Sites designed as duplicates of an original site, but are hosted on a different server. Link cloaking and doorway pages, the creation of mirror sites are a recognized spam tactic and violators will be penalized by many of the major search engines.

  • Nofollow – 
Attribute used to prevent a link from passing link authority. Commonly used on sites with user generated content, like in blog comments.
Nofollow can also be used in a robots meta tag to prevent a search engine from counting any outbound links on a page.

  • ODP - Open Directory Project: 
The largest human edited directory on the Internet. The Open Directory provides listings for free but only for qualified sites and because editors are volunteers, wait times can be lengthy.

  • Outbound link
A link to a site outside of your own.OR Link that point from your website to webpages of different domains.

  • Overture
The Pay Per Click advertising program by Yahoo. In 2005 it is renamed to Yahoo! Search Marketing.

  • Page Rank
See also Link Popularity. A numerical rating of a site developed by Google as part of it's algorithms for determining search engine listings. To view page rank requires installing the Google tool bar in your browser. Yahoo also utilizes Page Rank calculations.OR Page Rank is a numeric value given by Google to the webpage which defines how important the page is on web.Google calculate the page rank of a webpage by taking its entire inbound links and on-page factors into account.

  • PPC: 
Pay Per Click. This is an advertising option in which the advertiser has typically a small textual ad on a search engine site and pays only if a user clicks on the link in the ad.

  • PFI
Pay for Inclusion. This is a fee charged by a search engine to be spidered on a periodic basis to be included in the search engine results. Yahoo has a service that is a combination of PFI and PPC.

Quality Link-
Search engines count links votes of trust. Quality links count more than low quality links.

  • Reciprocal link
An exchange of links between two sites.

  • Relevancy
how closely related a particular page is to the search term requested.

  • Re-index:
How often a search engine updates its index. Google updates its index once a month.

  • Reputation: 
Related to link popularity, a page will score highest for reputation when it is linked to by pages from other sites which themselves are highly ranked. Well-known sites recognized as "authoritive" are given high reputation scores on their own; it's for this reason that a link to your site from something like cnn .com would be very valuable.

  • Robot
A program that automatically acts without the interference of the user.

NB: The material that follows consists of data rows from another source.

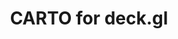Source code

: ---
title: CARTO for deck.gl
description: "Build applications using CARTO & deck.gl advanced framework for data visualization"
icon: "/img/icons/carto-deck.png"
repoUrl: https://github.com/visgl/deck.gl/tree/master/modules/carto

url: deck-gl
indexPage: "overview.md"

menu:
  - title: "Overview"
  - title: "Guides"
    folder:
      - title: "Getting Started"
      - title: "Style Language"
  - title: "Examples"
    folder:
      - title: "Gallery"
      - title: "Basic examples"
        folder:
        - title: "Hello World"
        - title: "BigQuery Tileset Layer"
        - title: "Data Observatory Tileset Layer"
        - title: "CARTO Basemap"
        - title: "Interactivity"
        - title: "Icon Layer"
      - title: "Styling"
        folder:
          - title: "Color Bins Style"
          - title: "Color Categories Style"
          - title: "Color Continuous Style"
      - title: "Clustering and Aggregation"
        folder:
          - title: "Clustering"
          - title: "Grid Layer"
          - title: "H3 Cluster Layer"
          - title: "H3 Hexagon Layer"
          - title: "Heatmap Layer"
          - title: "Hexagon Layer"
          - title: "S2 Layer"
      - title: "Advanced examples"
        folder:
          - title: "Arc Layer"
          - title: "Contour Layer"
          - title: "Extrusion"
          - title: "Globe View"
          - title: "Lighting"
          - title: "Trips Layer"
  - title: "Reference"

  # folders:
  #   - name: "Guides"
  #     elements:
  #       - "Getting Started"
  #       - "Style Language"
  #   - name: "Examples"
  #     folders:
  #       - name: "Basic examples"
  #         elements:
  #           - "Hello World"
  #           - "BigQuery Tileset Layer"
  #           - "CARTO Basemap"
  #           - "Interactivity"
  #           - "Icon Layer"
  #       - name: "Styling"
  #         elements:
  #           - "Color Bins Style"
  #           - "Color Categories Style"
  #           - "Color Continuous Style"
  #       - name: "Clustering and Aggregation"
  #         elements:
  #           - "Clustering"
  #           - "Grid Layer"
  #           - "H3 Cluster Layer"
  #           - "H3 Hexagon Layer"
  #           - "Heatmap Layer"
  #           - "Hexagon Layer"
  #           - "S2 Layer"
  #       - name: "Advanced examples"
  #         elements:
  #           - "Arc Layer"
  #           - "Contour Layer"
  #           - "Extrusion"
  #           - "Globe View"
  #           - "Lighting"
  #           - "Trips Layer"
---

In Search engine spider is a type of robot.

  • robots.txt – 

Text file in the root directory on a website that controls the SE spider’s access to webpages within the website.

  • ROI

Return on Investment is a measure of how much return you receive from each marketing dollar.

  • RSS
Rich Site Summary or Real Simple Syndication is a method of syndicating information to a feed reader or other software which allows people to subscribe to a channel they are interested in.

  • Sandbox
Filter used by Google that did not allow new web sites to rank well in the search results, even not for the least competitive phrases or keywords and irrespective of a high page rank and good link popularity.

  • Search engine
A search engine is a database system designed to index and categorizes internet addresses, otherwise known as URLs (for example, http://www.yourdomain.com).

  • Search engine marketing

encompasses several forms of marketing products and services on the internet through management of information presented by search engines and directories. Included are such elements as site optimization, and the purchase and placement of advertisements.

  • Search engine optimization (SEO): 
These are the techniques used to improve a Web page's results in a search.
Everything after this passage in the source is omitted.